On tap to open in August 2023 is a PK-8 conversion addition at Collins Elementary in Riverview and a new PK-8 Manhattan site in South Tampa. In 2025, dependent on property acquisition, a new school (now known as “High School UUU”) is set to open in south Hillsborough County. That school is partially funded.

The good news is projected construction and maintenance revenue amounts to $1,827,953,674, thanks to the local millage rate (1.5 percent), impact fees (with approved increase), Community Investment Tax, PECO maintenance revenue, bond revenue and sales tax revenue projected at $550,440,474 over the next five years.

But on the other side of the ledger, projected maintenance and construction needs also amount to $1,827,953,674, with major maintenance and new construction, respectively, amounting to 37.4 percent and 10.4 percent of the total, according to school district figures.
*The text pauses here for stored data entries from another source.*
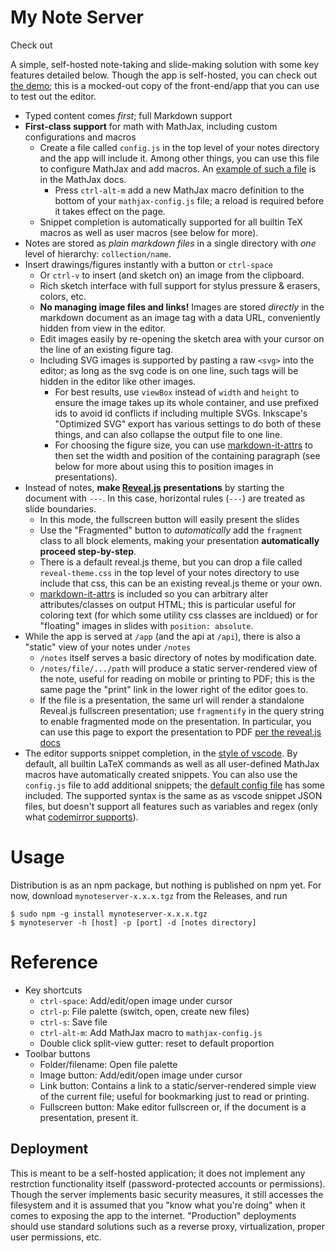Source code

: # My Note Server

Check out 

A simple, self-hosted note-taking and slide-making solution with some key features detailed below.
Though the app is self-hosted, you can check out [the demo](https://cemulate.github.io/mynoteserver/app/); this is a mocked-out copy of the front-end/app that you can use to test out the editor.

* Typed content comes _first_; full Markdown support
* **First-class support** for math with MathJax, including custom configurations and macros
    * Create a file called `config.js` in the top level of your notes directory and the app will include it.
    Among other things, you can use this file to configure MathJax and add macros.
    An [example of such a file](https://docs.mathjax.org/en/latest/input/tex/macros.html) is in the MathJax docs.
        * Press `ctrl-alt-m` add a new MathJax macro definition to the bottom of your `mathjax-config.js` file; a reload is required before it takes effect on the page.
    * Snippet completion is automatically supported for all builtin TeX macros as well as user macros (see below for more).
* Notes are stored as _plain markdown files_ in a single directory with _one_ level of hierarchy: `collection/name`.
* Insert drawings/figures instantly with a button or `ctrl-space`
    * Or `ctrl-v` to insert (and sketch on) an image from the clipboard.
    * Rich sketch interface with full support for stylus pressure & erasers, colors, etc.
    * **No managing image files and links!** Images are stored _directly_ in the markdown document as an image tag with a data URL, conveniently hidden from view in the editor.
    * Edit images easily by re-opening the sketch area with your cursor on the line of an existing figure tag.
    * Including SVG images is supported by pasting a raw `<svg>` into the editor; as long as the svg code is on one line, such tags will be hidden in the editor like other images.
        * For best results, use `viewBox` instead of `width` and `height` to ensure the image takes up its whole container, and use prefixed ids to avoid id conflicts if including multiple SVGs. Inkscape's "Optimized SVG" export has various settings to do both of these things, and can also collapse the output file to one line.
        * For choosing the figure size, you can use [markdown-it-attrs](https://github.com/arve0/markdown-it-attrs) to then set the width and position of the containing paragraph (see below for more about using this to position images in presentations).
* Instead of notes, **make [Reveal.js](https://revealjs.com) presentations** by starting the document with `---`. 
In this case, horizontal rules (`---`) are treated as slide boundaries.
    * In this mode, the fullscreen button will easily present the slides
    * Use the "Fragmented" button to *automatically* add the `fragment` class to all block elements, making your presentation **automatically proceed step-by-step**.
    * There is a default reveal.js theme, but you can drop a file called `reveal-theme.css` in the top level of your notes directory to use include that css, this can be an existing reveal.js theme or your own.
    * [markdown-it-attrs](https://github.com/arve0/markdown-it-attrs) is included so you can arbitrary alter attributes/classes on output HTML; this is particular useful for coloring text (for which some utility css classes are incldued) or for "floating" images in slides with `position: absolute`.
* While the app is served at `/app` (and the api at `/api`), there is also a "static" view of your notes under `/notes`
    * `/notes` itself serves a basic directory of notes by modification date.
    * `/notes/file/.../path` will produce a static server-rendered view of the note, useful for reading on mobile or printing to PDF; this is the same page the "print" link in the lower right of the editor goes to.
    * If the file is a presentation, the same url will render a standalone Reveal.js fullscreen presentation; use `fragmentify` in the query string to enable fragmented mode on the presentation. In particular, you can use this page to export the presentation to PDF [per the reveal.js docs](https://revealjs.com/pdf-export/)
* The editor supports snippet completion, in the [style of vscode](https://code.visualstudio.com/docs/editor/userdefinedsnippets). By default, all builtin LaTeX commands as well as all user-defined MathJax macros have automatically created snippets. You can also use the `config.js` file to add additional snippets; the [default config file](/src/lib/config-default.js) has some included. The supported syntax is the same as as vscode snippet JSON files, but doesn't support all features such as variables and regex (only what [codemirror supports](https://codemirror.net/docs/ref/#autocomplete.snippet)).

# Usage

Distribution is as an npm package, but nothing is published on npm yet.
For now, download `mynoteserver-x.x.x.tgz` from the Releases, and run

```
$ sudo npm -g install mynoteserver-x.x.x.tgz
$ mynoteserver -h [host] -p [port] -d [notes directory]
```

# Reference

* Key shortcuts
    * `ctrl-space`: Add/edit/open image under cursor
    * `ctrl-p`: File palette (switch, open, create new files)
    * `ctrl-s`: Save file
    * `ctrl-alt-m`: Add MathJax macro to `mathjax-config.js`
    * Double click split-view gutter: reset to default proportion
* Toolbar buttons
    * Folder/filename: Open file palette
    * Image button: Add/edit/open image under cursor
    * Link button: Contains a link to a static/server-rendered simple view of the current file; useful for bookmarking just to read or printing.
    * Fullscreen button: Make editor fullscreen or, if the document is a presentation, present it.

## Deployment

This is meant to be a self-hosted application; it does not implement any restrction functionality itself (password-protected accounts or permissions).
Though the server implements basic security measures, it still accesses the filesystem and it is assumed that you "know what you're doing" when it comes to exposing the app to the internet. "Production" deployments should use standard solutions such as a reverse proxy, virtualization, proper user permissions, etc.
The remaining 52.2 percent accounts for other costs, including school buses, debt, conversion costs and property purchases.

As for potential school sites, school officials indicate there are six in all, including four with planned development (PD) zonings not yet guaranteed as they are based on necessary conveyances negotiated with developers. The properties are a 30-acre site off Rhodine Road (where the challenge is “limited access, substandard road”), a 25-acre site in Waterset (“no access, lack of roadway to site”), a 25-acre Cypress Ridge Road site (“access to substandard road”) and a 15-acre Berry Bay Farms site (“no access, lack of roadway to site”).

A contract is pending for the “Wes property,” a 100-acre site also with “access to substandard roads.” Rounding out the six sites, and reserved in PD zoning, is the 65-acre Bishop Road site school officials bought this year but for which county officials have issued a no consistency ruling due to substandard roads. School officials have appealed the finding.

Noting there is “no easy or quick solution to substandard roadways due to lack of funding,” school officials say government and community stakeholders “must work together to solve this issue, or a school capacity crisis is imminent.”

Without an adequate transportation infrastructure in place for new school sites, school officials say overcrowding could lead to double sessions, modular units, decreased home values, safety issues, boundary changes, stressed infrastructure and safety issues.